だからというわけではないけれど、終日イヤフォンで好きな曲を聴いている。
それなりに気分が揚がる気がするけれど…
時々、懐かしい曲にあたってしばしその曲を聴いていた頃に気持ちがタイムスリップする。
すごく好きでかなり聴いてたスピッツにミスチル、宇多田ヒカル、
古い洋楽、フィルコリンズやサイモンとガーファンクル、ビートルズ、クィーンにバックストリートボーイズ、ボンジョビ、ジュリアフォーダム、シンディーローパー、ビリージョエル…。
ただ、流れるとすぐ他に切り替えてしまう1曲がある。
ミスチルの「HANABI」・・・。
ずっとあとでドラマの主題歌だったと気づいた。
でもそのドラマのせいではない。
多分、ワタシのその当時の状況が闘病だったことが原因だと思う。
ミスチルの曲は、とても好きでワタシにしては珍しくライブにも2回ほど行った覚えがある。

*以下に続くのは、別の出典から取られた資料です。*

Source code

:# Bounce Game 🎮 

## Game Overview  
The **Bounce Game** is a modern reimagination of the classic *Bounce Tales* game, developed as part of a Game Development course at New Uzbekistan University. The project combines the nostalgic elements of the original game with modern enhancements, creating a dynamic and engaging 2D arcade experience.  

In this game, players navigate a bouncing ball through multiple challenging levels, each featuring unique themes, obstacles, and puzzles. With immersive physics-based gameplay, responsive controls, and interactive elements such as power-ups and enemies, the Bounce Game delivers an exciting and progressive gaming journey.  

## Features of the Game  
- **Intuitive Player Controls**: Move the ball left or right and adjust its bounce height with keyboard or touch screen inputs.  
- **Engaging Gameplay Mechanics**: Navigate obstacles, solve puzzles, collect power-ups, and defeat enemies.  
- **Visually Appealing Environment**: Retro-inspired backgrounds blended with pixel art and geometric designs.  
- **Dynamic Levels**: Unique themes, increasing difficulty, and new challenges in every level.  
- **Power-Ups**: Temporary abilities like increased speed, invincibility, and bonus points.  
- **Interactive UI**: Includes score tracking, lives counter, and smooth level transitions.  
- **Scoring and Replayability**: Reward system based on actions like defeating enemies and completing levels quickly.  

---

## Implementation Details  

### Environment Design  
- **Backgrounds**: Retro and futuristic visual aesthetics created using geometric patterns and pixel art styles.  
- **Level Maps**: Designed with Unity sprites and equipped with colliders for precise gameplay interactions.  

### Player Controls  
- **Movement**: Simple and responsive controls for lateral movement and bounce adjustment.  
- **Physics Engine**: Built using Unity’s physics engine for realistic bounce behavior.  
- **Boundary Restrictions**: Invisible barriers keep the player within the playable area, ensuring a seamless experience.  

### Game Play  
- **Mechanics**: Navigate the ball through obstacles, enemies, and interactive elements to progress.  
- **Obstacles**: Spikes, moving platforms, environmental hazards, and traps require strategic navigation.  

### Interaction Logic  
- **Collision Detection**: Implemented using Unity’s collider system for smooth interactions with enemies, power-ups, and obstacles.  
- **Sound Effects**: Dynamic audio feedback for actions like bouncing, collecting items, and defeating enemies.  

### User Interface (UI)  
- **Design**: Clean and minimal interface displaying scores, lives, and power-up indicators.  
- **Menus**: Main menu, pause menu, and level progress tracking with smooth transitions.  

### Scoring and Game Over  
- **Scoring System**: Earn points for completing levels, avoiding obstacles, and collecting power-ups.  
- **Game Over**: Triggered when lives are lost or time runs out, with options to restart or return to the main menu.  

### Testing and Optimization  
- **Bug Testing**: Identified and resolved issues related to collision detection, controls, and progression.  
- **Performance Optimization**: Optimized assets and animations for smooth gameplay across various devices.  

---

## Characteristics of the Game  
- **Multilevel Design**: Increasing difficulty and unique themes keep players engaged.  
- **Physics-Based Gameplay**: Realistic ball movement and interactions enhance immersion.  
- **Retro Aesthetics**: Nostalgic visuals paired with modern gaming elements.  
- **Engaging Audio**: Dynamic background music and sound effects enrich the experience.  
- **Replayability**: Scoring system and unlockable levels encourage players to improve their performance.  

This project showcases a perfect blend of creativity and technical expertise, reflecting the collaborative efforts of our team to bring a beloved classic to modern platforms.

なのになぜか「HANABI」を聞くともやもやして別の曲に飛ばしてしまう。
もちろんその歌詞も曲想もとてもいいと思うし、多分絶対名曲だと思う気持ちはある。
でも、ダメなんだ。
トラウマなのか目を閉じてしまうと猶更赤い点滴薬とそのあとにくる無力感が
どうしようもなく気もちをかき乱して聞いていられなくなる。
忘れたふりして普通の生活を送っているのに…
あれからもう10年以上の時が過ぎているのに‥‥
体は決して忘れていない。
抗ガン治療の辛さ…。
胸苦しさと不安がこみあげてくる。
ワタシだけだろうか。
この感覚は、死ぬまで続くんだろうか。
ずいぶんと体を傷つけてきたからこれはその仕返しなのかもしれない。
だから、できるだけ最近出会った曲ばかり聴く。